A Quantitative Evaluation of Score Distillation Sampling Based Text-to-3D
Xiaohan Fei, Chethan Parameshwara, Jiawei Mo, Xiaolong Li, Ashwin Swaminathan, CJ Taylor, Paolo Favaro, Stefano Soatto
TL;DR
This work targets the lack of quantitative metrics for SDS-based text-to-3D by introducing an objective evaluation protocol that measures the Janus problem, text-3D alignment, and realism, validated against human judgments. It formalizes the SDS objective and analyzes its core challenges, including viewpoint conditioning and nuisance variability, and demonstrates how a multiview diffusion framework can mitigate some failures. The authors propose a two-stage baseline combining Multiview Diffusion and Gaussian Splatting, with a refinement stage that fuses SDS signals from MVDream and Stable Diffusion to improve fidelity, while carefully managing the Janus trade-off. Empirically, the protocol reveals strengths and limitations of current methods, and the full approach achieves competitive alignment and realism with favorable efficiency, establishing a strong, reusable baseline for future text-to-3D research.
Abstract
The development of generative models that create 3D content from a text prompt has made considerable strides thanks to the use of the score distillation sampling (SDS) method on pre-trained diffusion models for image generation.
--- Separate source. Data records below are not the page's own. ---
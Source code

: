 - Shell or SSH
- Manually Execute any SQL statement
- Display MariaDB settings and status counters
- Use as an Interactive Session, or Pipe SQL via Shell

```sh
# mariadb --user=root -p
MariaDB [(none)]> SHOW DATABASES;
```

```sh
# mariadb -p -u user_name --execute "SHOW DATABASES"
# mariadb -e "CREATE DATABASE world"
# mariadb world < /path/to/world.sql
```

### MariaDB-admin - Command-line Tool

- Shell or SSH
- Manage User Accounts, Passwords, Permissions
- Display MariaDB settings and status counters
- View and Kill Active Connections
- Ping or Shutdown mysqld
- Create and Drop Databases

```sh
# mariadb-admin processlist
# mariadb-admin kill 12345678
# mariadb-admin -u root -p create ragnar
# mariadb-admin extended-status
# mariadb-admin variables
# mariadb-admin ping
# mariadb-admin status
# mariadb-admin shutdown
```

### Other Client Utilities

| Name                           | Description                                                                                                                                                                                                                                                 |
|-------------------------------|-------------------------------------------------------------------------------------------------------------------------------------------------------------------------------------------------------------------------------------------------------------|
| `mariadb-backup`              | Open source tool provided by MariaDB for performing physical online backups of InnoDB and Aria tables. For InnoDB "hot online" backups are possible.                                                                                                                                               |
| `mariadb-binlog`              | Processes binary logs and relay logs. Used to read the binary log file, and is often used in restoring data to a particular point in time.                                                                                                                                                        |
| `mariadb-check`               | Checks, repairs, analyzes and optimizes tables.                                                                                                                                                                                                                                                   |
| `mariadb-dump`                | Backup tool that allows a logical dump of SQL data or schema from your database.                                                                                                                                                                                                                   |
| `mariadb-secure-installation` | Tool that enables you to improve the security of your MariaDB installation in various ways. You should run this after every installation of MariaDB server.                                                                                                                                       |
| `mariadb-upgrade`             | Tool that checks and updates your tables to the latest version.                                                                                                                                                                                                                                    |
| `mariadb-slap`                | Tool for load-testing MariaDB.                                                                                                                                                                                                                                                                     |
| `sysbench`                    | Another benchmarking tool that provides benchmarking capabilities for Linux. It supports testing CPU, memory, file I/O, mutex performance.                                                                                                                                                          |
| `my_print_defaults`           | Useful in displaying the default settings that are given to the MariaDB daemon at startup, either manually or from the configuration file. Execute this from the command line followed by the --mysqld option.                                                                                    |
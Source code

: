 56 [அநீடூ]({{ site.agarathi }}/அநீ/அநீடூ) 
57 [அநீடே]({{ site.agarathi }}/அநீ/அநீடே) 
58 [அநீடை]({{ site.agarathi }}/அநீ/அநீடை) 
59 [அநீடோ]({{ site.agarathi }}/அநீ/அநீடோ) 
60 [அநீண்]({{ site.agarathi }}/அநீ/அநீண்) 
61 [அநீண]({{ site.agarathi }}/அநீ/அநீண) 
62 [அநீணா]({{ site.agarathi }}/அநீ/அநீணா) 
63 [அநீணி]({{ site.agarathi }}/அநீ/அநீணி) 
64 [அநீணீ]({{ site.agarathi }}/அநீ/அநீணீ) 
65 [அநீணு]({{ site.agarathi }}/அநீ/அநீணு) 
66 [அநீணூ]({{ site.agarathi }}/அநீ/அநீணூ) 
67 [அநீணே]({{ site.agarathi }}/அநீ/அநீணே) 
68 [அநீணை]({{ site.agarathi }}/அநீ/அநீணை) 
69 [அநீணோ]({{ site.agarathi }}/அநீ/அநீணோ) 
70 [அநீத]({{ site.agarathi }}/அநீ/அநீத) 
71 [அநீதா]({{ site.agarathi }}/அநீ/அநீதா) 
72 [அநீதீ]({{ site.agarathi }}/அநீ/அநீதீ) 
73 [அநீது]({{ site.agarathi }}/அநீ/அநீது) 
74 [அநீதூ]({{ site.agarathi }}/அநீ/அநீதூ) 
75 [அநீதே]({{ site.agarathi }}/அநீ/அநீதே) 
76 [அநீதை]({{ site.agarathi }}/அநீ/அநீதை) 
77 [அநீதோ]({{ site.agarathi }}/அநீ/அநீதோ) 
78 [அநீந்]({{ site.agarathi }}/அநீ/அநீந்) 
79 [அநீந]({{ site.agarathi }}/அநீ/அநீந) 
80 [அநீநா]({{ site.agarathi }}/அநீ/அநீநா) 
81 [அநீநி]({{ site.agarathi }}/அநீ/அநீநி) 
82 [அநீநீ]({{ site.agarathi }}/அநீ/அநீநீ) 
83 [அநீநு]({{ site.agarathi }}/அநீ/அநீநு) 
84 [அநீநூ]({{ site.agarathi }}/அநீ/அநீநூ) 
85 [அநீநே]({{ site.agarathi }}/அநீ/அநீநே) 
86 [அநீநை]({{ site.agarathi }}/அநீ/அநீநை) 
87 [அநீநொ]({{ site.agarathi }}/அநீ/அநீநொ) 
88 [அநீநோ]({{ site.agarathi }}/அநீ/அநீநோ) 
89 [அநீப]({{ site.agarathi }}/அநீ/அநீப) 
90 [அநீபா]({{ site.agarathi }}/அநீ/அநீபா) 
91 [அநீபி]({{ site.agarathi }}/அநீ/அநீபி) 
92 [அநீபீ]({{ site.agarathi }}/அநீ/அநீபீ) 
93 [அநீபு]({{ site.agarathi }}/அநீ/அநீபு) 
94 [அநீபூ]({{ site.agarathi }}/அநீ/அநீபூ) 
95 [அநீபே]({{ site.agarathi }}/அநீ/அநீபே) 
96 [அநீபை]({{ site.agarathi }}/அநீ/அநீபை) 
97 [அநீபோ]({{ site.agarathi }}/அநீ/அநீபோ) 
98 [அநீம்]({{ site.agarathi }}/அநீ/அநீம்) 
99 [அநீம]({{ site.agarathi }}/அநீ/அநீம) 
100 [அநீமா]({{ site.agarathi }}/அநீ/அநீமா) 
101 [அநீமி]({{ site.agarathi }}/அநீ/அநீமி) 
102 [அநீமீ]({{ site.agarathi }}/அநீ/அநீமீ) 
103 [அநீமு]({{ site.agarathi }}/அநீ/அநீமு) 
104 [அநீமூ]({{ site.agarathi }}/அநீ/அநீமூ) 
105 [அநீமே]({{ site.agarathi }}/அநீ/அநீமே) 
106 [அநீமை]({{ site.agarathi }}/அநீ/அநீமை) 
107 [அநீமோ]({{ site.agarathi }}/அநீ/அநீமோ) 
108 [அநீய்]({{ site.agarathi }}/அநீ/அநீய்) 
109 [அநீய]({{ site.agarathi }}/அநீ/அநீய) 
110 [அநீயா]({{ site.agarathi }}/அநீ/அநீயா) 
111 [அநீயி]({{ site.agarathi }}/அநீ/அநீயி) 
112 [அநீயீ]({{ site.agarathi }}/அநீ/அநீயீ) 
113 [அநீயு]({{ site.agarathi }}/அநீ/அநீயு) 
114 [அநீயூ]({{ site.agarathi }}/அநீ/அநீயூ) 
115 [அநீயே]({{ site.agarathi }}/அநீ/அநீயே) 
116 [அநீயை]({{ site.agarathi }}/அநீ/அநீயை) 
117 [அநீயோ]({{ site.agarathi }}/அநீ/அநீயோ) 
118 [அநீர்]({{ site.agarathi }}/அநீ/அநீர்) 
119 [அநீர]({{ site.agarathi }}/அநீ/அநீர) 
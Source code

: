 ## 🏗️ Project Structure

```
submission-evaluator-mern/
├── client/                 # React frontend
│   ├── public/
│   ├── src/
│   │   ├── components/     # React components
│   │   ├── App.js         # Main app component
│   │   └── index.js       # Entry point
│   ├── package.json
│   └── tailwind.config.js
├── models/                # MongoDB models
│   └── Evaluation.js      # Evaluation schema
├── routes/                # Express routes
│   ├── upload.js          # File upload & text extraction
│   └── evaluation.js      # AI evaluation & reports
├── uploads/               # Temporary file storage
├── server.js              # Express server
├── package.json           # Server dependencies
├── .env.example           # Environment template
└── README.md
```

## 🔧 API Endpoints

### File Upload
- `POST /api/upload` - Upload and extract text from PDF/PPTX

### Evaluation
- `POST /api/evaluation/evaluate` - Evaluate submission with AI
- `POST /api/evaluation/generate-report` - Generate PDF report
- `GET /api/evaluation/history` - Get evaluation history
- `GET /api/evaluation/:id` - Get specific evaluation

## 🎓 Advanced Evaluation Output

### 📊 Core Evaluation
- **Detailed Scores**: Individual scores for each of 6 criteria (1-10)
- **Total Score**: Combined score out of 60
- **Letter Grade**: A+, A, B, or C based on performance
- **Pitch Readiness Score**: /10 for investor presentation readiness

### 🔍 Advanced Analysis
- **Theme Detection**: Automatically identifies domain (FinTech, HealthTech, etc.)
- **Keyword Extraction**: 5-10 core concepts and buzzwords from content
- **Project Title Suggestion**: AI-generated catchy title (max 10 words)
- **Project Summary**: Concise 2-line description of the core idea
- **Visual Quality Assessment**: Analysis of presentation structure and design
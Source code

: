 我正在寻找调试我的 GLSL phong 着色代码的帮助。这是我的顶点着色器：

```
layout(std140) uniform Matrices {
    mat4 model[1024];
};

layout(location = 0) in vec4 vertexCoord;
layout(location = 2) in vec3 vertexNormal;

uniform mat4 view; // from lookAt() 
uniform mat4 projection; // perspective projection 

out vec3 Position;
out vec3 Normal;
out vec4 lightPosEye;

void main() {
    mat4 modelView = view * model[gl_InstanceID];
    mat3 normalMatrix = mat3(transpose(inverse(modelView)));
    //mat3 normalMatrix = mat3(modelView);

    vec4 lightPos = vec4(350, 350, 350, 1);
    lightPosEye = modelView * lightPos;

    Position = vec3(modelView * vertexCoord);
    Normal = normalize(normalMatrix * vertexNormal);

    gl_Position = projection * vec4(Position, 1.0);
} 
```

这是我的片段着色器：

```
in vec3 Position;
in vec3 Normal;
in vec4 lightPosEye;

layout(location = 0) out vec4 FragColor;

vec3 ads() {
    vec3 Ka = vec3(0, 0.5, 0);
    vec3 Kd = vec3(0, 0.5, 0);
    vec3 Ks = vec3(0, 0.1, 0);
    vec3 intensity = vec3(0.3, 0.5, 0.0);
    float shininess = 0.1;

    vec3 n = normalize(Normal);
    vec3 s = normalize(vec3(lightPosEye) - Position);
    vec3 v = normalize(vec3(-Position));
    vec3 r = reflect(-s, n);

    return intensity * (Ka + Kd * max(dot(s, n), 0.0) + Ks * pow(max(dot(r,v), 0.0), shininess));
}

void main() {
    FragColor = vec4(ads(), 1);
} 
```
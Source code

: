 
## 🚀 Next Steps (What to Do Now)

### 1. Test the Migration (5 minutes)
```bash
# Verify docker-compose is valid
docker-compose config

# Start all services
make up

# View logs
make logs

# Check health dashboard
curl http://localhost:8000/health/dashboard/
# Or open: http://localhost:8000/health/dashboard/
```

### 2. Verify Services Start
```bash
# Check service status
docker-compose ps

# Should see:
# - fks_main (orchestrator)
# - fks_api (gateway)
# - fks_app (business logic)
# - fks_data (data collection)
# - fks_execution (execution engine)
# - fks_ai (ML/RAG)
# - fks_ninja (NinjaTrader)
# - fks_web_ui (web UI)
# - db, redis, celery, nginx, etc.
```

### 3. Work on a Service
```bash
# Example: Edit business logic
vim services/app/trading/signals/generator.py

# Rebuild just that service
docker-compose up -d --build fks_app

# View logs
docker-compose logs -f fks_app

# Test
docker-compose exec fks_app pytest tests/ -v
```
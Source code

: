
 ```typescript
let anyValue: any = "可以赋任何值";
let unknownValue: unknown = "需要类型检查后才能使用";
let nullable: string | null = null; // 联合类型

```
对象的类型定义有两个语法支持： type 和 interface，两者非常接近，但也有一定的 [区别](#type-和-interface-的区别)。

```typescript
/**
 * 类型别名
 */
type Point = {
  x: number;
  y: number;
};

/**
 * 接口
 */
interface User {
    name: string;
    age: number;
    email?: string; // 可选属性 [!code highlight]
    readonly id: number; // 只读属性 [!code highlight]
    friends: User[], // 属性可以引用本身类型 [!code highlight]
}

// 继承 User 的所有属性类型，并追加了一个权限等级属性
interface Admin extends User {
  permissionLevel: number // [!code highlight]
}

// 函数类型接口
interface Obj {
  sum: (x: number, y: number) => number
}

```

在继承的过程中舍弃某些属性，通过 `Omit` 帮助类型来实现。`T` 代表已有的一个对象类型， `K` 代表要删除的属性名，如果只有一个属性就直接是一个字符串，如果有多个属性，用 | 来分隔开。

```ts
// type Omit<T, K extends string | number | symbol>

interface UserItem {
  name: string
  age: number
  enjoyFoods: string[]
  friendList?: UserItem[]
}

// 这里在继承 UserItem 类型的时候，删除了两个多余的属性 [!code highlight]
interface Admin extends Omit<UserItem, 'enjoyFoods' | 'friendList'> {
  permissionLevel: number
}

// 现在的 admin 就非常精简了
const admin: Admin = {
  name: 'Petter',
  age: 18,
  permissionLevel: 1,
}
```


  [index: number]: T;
However, the SDS method is also the source of several artifacts, such as the Janus problem, the misalignment between the text prompt and the generated 3D model, and 3D model inaccuracies. While existing methods heavily rely on the qualitative assessment of these artifacts through visual inspection of a limited set of samples, in this work we propose more objective quantitative evaluation metrics, which we cross-validate via human ratings, and show analysis of the failure cases of the SDS technique. We demonstrate the effectiveness of this analysis by designing a novel computationally efficient baseline model that achieves state-of-the-art performance on the proposed metrics while addressing all the above-mentioned artifacts.